== Goal of the exercise ==
In the listing below, find the line holding "话题还是转回到HD50本身，我感觉01US声卡实在是这对小箱子的绝配音源。" and the line holding "我个人比较喜欢听一些日系女歌". Write out those two lines and all lines between, exactly, and nothing more.

──────── Data shown

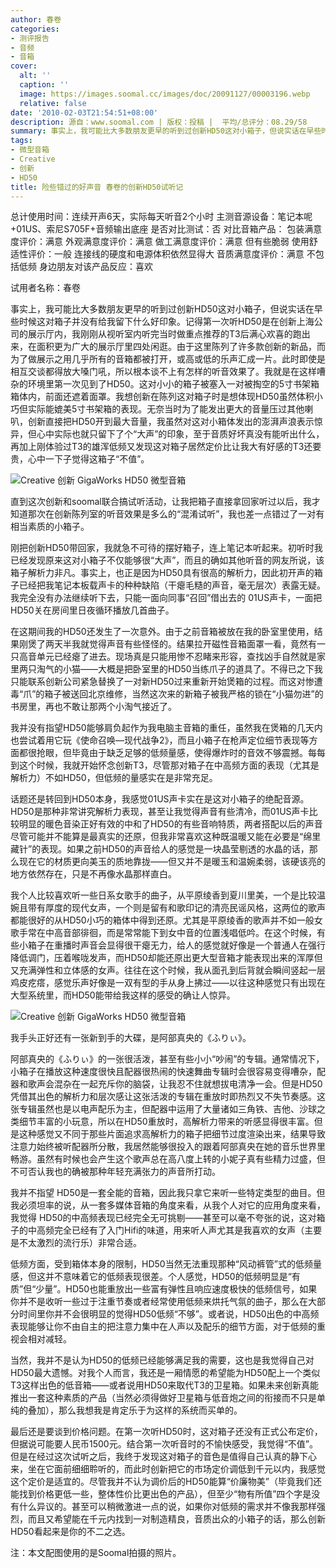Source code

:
 ```yaml
---
author: 春卷
categories:
- 测评报告
- 音频
- 音箱
cover:
  alt: ''
  caption: ''
  image: https://images.soomal.cc/images/doc/20091127/00003196.webp
  relative: false
date: '2010-02-03T21:54:51+08:00'
description: 源自：www.soomal.com | 版权：投稿 |  平均/总评分：08.29/58
summary: 事实上，我可能比大多数朋友更早的听到过创新HD50这对小箱子，但说实话在早些时候这对箱子并没有给我留下什么好印象。记得第一次听HD50是在创新上海公司的展示厅内，为了做展示之用几乎所有的音箱都被打开，或高或低的乐声汇成一片。此时即使是相互交谈都得放大嗓门吼，所以根本谈不上有怎样的听音效果了。我就是在这样嘈杂的环境里第一次……
tags:
- 微型音箱
- Creative
- 创新
- HD50
title: 险些错过的好声音 春卷的创新HD50试听记
---
```


总计使用时间：连续开声6天，实际每天听音2个小时
主测音源设备：笔记本呢+01US、索尼S705F+音频输出底座
是否对比测试：否
对比音箱产品：
包装满意度评价：满意
外观满意度评价：满意
做工满意度评价：满意 但有些脆弱
使用舒适性评价：一般 连接线的硬度和电源体积依然显得大
音质满意度评价：满意 不包括低频
身边朋友对该产品反应：喜欢



试用者名称：春卷



事实上，我可能比大多数朋友更早的听到过创新HD50这对小箱子，但说实话在早些时候这对箱子并没有给我留下什么好印象。记得第一次听HD50是在创新上海公司的展示厅内，我刚刚从视听室内听完当时做重点推荐的T3后满心欢喜的跑出来，在面积更为广大的展示厅里四处闲逛。由于这里陈列了许多款创新的新品，而为了做展示之用几乎所有的音箱都被打开，或高或低的乐声汇成一片。此时即使是相互交谈都得放大嗓门吼，所以根本谈不上有怎样的听音效果了。我就是在这样嘈杂的环境里第一次见到了HD50。这对小小的箱子被塞入一对被掏空的5寸书架箱箱体内，前面还遮着面罩。我想创新在陈列这对箱子时是想体现HD50虽然体积小巧但实际能媲美5寸书架箱的表现。无奈当时为了能发出更大的音量压过其他喇叭，创新直接把HD50开到最大音量，我虽然对这对小箱体发出的澎湃声浪表示惊异，但心中实际也就只留下了个“大声”的印象，至于音质好坏真没有能听出什么，再加上刚体验过T3的雄浑低频又发现这对箱子居然定价比让我大有好感的T3还要贵，心中一下子觉得这箱子“不值”。



![Creative 创新 GigaWorks HD50 微型音箱](https://images.soomal.cc/images/doc/20091127/00003196.webp)



直到这次创新和soomal联合搞试听活动，让我把箱子直接拿回家听过以后，我才知道那次在创新陈列室的听音效果是多么的“混淆试听”，我也差一点错过了一对有相当素质的小箱子。



刚把创新HD50带回家，我就急不可待的摆好箱子，连上笔记本听起来。初听时我已经发现原来这对小箱子不仅能够很“大声”，而且的确如其他听音的网友所说，该箱子解析力非凡。事实上，也正是因为HD50具有很高的解析力，因此初开声的箱子已经把我笔记本板载声卡的种种缺陷（干瘪毛糙的声音，毫无层次）表露无疑。我完全没有办法继续听下去，只能一面向同事“召回”借出去的 
01US声卡，一面把HD50关在房间里日夜循环播放几首曲子。



在这期间我的HD50还发生了一次意外。由于之前音箱被放在我的卧室里使用，结果刚煲了两天半我就觉得声音有些怪怪的。结果拉开磁性音箱面罩一看，竟然有一只高音单元已经瘪了进去。现场真是只能用惨不忍睹来形容，查找凶手自然就是家里两只淘气的小猫――大概是把卧室里的HD50当练爪子的道具了。不得已之下我只能联系创新公司紧急替换了一对新HD50过来重新开始煲箱的过程。而这对惨遭毒“爪”的箱子被送回北京维修，当然这次来的新箱子被我严格的锁在“小猫勿进”的书房里，再也不敢让那两个小淘气接近了。



我并没有指望HD50能够肩负起作为我电脑主音箱的重任，虽然我在煲箱的几天内也尝试着用它玩《使命召唤―现代战争2》，而且小箱子在枪声定位细节表现等方面都很抢眼，但毕竟由于缺乏足够的低频量感，使得爆炸时的音效不够震撼。每每到这个时候，我就开始怀念创新T3，尽管那对箱子在中高频方面的表现（尤其是解析力）不如HD50，但低频的量感实在是非常充足。



话题还是转回到HD50本身，我感觉01US声卡实在是这对小箱子的绝配音源。 
HD50是那种非常讲究解析力表现，甚至让我觉得声音有些清冷，而01US声卡比较明显的暖色音染正好有效的中和了HD50的有些音响特质，两者搭配以后的声音尽管可能并不能算是最真实的还原，但我非常喜欢这种既温暖又能在必要是“绵里藏针”的表现。如果之前HD50的声音给人的感觉是一块晶莹剔透的水晶的话，那么现在它的材质更向美玉的质地靠拢――但又并不是暖玉和温婉柔弱，该硬该亮的地方依然存在，只是不再像水晶那样直白。



我个人比较喜欢听一些日系女歌手的曲子，从平原绫香到夏川里美，一个是比较温婉且带有厚度的现代女声，一个则是留有和歌印记的清亮民谣风格，这两位的歌声都能很好的从HD50小巧的箱体中得到还原。尤其是平原绫香的歌声并不如一般女歌手常在中高音部徘徊，而是常常能下到女中音的位置浅唱低吟。在这个时候，有些小箱子在重播时声音会显得很干瘪无力，给人的感觉就好像是一个普通人在强行降低调门，压着喉咙发声，而HD50却能还原出更大型音箱才能表现出来的浑厚但又充满弹性和立体感的女声。往往在这个时候，我从面孔到后背就会瞬间竖起一层鸡皮疙瘩，感觉乐声好像是一双有型的手从身上拂过――以往这种感觉只有出现在大型系统里，而HD50能带给我这样的感受的确让人惊异。



![Creative 创新 GigaWorks HD50 微型音箱](https://images.soomal.cc/images/doc/20091127/00003194.webp)



我手头正好还有一张新到手的大碟，是阿部真央的《ふりぃ》。



阿部真央的《ふりぃ》的一张很活泼，甚至有些小小“吵闹”的专辑。通常情况下，小箱子在播放这种速度很快且配器很热闹的快速舞曲专辑时会很容易变得嘈杂，配器和歌声会混杂在一起充斥你的脑袋，让我忍不住就想拔电清净一会。但是HD50凭借其出色的解析力和层次感让这张活泼的专辑在重放时即热烈又不失节奏感。这张专辑虽然也是以电声配乐为主，但配器中运用了大量诸如三角铁、吉他、沙球之类细节丰富的小玩意，所以在HD50重放时，高解析力带来的听感显得很丰富。但是这种感觉又不同于那些片面追求高解析力的箱子把细节过度渲染出来，结果导致注意力始终被听配器所分散，我居然能够很投入的跟着阿部真央在她的音乐世界里畅游。虽然有时候也会产生这个歌声总在高八度上转的小妮子真有些精力过盛，但不可否认我也的确被那种年轻充满张力的声音所打动。



我并不指望 HD50是一套全能的音箱，因此我只拿它来听一些特定类型的曲目。但我必须坦率的说，从一套多媒体音箱的角度来看，从我个人对它的应用角度来看，我觉得 
HD50的中高频表现已经完全无可挑剔――甚至可以毫不夸张的说，这对箱子的中高频完全已经有了入门Hifi的味道，用来听人声尤其是我喜欢的女声（主要是不太激烈的流行乐）非常合适。



低频方面，受到箱体本身的限制，HD50当然无法重现那种“风动裤管”式的低频量感，但这并不意味着它的低频表现很差。个人感觉，HD50的低频明显是“有质”但“少量”。HD50也能重放出一些富有弹性且响应速度极快的低频信号，如果你并不是收听一些过于注重节奏或者经常使用低频来烘托气氛的曲子，那么在大部分时间里你并不会很明显的觉得HD50低频“不够”。或者说，HD50出色的中高频表现能够让你不由自主的把注意力集中在人声以及配乐的细节方面，对于低频的重视会相对减轻。



当然，我并不是认为HD50的低频已经能够满足我的需要，这也是我觉得自己对HD50最大遗憾。对我个人而言，我还是一厢情愿的希望能为HD50配上一个类似T3这样出色的低音箱――或者说用HD50来取代T3的卫星箱。如果未来创新真能推出一套这种素质的产品（当然必须得做好卫星箱与低音炮之间的衔接而不只是单纯的叠加），那么我想我是肯定乐于为这样的系统而买单的。



最后还是要谈到价格问题。在第一次听HD50时，这对箱子还没有正式公布定价，但据说可能要人民币1500元。结合第一次听音时的不愉快感受，我觉得“不值”。但是在经过这次试听之后，我终于发现这对箱子的音色是值得自己认真的静下心来，坐在它面前细细聆听的，而此时创新把它的市场定价调低到千元以内，我感觉这个定价是适宜的。尽管我并不认为调价后的HD50能算“价廉物美”（毕竟我们还能找到价格更低一些，整体性价比更出色的产品），但至少“物有所值”四个字是没有什么异议的。甚至可以稍微激进一点的说，如果你对低频的需求并不像我那样强烈，而且又希望能在千元内找到一对制造精良，音质出众的小箱子的话，那么创新HD50看起来是你的不二之选。



注：本文配图使用的是Soomal拍摄的照片。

────────────────

== Written response ==
话题还是转回到HD50本身，我感觉01US声卡实在是这对小箱子的绝配音源。 
HD50是那种非常讲究解析力表现，甚至让我觉得声音有些清冷，而01US声卡比较明显的暖色音染正好有效的中和了HD50的有些音响特质，两者搭配以后的声音尽管可能并不能算是最真实的还原，但我非常喜欢这种既温暖又能在必要是“绵里藏针”的表现。如果之前HD50的声音给人的感觉是一块晶莹剔透的水晶的话，那么现在它的材质更向美玉的质地靠拢――但又并不是暖玉和温婉柔弱，该硬该亮的地方依然存在，只是不再像水晶那样直白。



我个人比较喜欢听一些日系女歌手的曲子，从平原绫香到夏川里美，一个是比较温婉且带有厚度的现代女声，一个则是留有和歌印记的清亮民谣风格，这两位的歌声都能很好的从HD50小巧的箱体中得到还原。尤其是平原绫香的歌声并不如一般女歌手常在中高音部徘徊，而是常常能下到女中音的位置浅唱低吟。在这个时候，有些小箱子在重播时声音会显得很干瘪无力，给人的感觉就好像是一个普通人在强行降低调门，压着喉咙发声，而HD50却能还原出更大型音箱才能表现出来的浑厚但又充满弹性和立体感的女声。往往在这个时候，我从面孔到后背就会瞬间竖起一层鸡皮疙瘩，感觉乐声好像是一双有型的手从身上拂过――以往这种感觉只有出现在大型系统里，而HD50能带给我这样的感受的确让人惊异。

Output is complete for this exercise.